Evaluation of the RNA simultaneous amplification and testing for detection of rifampin resistance in Mycobacterium tuberculosis

Abstract

To establish and evaluate a method for detection of rifampin resistance in Mycobacterium tuberculosis (M. tuberculosis) by the RNA simultaneous amplification and testing (SAT). RNA probe and primer of reverse transcription with T7 promoter targets pre-16S rRNA were designed, and the isothermal RNA amplification at 42 °C was performed for real-time detection of the levels of pre-16S rRNA in drug exposed MTB. Twenty clinical isolates were detected by the SAT after treatment with rifampicin 1, 2 and 3 d in order to determine the best drug effect time.
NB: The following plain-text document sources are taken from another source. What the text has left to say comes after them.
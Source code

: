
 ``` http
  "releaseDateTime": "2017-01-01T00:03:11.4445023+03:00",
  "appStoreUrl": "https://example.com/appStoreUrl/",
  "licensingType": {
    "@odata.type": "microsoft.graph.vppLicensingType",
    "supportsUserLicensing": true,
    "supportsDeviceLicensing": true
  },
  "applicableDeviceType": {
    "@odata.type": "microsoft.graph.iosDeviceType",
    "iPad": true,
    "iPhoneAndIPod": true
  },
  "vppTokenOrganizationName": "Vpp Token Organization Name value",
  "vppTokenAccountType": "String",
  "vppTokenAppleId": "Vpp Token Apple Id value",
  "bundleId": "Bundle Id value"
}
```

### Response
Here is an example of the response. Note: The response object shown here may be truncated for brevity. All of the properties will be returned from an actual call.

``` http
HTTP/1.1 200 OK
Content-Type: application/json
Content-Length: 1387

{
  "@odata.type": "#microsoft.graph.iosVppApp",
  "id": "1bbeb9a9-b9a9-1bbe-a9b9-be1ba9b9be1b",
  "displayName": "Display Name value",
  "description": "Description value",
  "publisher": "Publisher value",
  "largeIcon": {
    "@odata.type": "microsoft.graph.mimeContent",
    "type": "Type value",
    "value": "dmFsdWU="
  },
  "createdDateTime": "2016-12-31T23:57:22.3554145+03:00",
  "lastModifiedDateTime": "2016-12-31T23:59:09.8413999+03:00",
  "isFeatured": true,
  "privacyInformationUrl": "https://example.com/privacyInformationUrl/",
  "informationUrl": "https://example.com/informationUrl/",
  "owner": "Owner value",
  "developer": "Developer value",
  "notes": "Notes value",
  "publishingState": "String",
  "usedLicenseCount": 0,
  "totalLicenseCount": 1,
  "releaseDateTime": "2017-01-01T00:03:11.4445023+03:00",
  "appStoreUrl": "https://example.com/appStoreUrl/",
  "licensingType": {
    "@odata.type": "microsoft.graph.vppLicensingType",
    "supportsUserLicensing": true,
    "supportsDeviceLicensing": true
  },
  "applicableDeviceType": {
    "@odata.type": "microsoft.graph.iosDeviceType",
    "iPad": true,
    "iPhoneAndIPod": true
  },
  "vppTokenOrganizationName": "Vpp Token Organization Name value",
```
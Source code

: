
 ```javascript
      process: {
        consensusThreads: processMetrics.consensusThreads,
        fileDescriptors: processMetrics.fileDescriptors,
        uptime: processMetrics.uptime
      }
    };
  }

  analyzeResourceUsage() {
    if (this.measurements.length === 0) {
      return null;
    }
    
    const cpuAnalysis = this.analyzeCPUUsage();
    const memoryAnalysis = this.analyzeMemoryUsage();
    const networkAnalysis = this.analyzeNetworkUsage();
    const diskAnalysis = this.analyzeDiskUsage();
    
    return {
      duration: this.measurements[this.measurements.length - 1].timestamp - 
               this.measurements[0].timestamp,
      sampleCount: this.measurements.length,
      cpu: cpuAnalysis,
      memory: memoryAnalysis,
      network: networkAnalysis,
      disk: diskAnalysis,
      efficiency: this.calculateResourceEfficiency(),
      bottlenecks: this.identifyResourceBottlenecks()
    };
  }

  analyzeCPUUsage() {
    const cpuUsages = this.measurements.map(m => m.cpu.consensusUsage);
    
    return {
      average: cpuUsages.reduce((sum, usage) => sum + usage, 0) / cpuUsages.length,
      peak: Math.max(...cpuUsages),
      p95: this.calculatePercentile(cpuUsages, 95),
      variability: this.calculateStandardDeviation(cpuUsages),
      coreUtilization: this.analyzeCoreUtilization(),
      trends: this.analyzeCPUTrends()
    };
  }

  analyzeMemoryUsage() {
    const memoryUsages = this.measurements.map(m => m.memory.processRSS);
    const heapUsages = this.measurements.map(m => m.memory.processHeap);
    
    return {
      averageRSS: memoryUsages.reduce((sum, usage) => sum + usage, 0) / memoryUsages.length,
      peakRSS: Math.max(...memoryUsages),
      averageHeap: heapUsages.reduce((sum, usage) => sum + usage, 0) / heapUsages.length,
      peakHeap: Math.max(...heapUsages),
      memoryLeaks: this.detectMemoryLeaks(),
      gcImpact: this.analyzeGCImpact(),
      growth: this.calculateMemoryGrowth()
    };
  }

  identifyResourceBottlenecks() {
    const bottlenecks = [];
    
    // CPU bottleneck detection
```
Fifty clinical isolates with known drug susceptibility results were used to determine the best cutoff value of rifampicin drug susceptibility by SAT. In total, 128 clinical isolates were detected by SAT to evaluate the accuracy compared with the Bactec MGIT 960. The best drug effect time and cutoff value for the detection of rifampin resistance by SAT were 2 d and 2.95. With the result of Bactec MGIT 960 as the reference, the sensitivity and the specificity of the assay was 100% (51/51) and 97.4% (75/77), respectively. The isothermal RNA amplification assay is a highly sensitive and specific tool for the detection of rifampicin resistance in M. tuberculosis, and therefore, it may be a new method to detect rifampicin resistance in M. tuberculosis.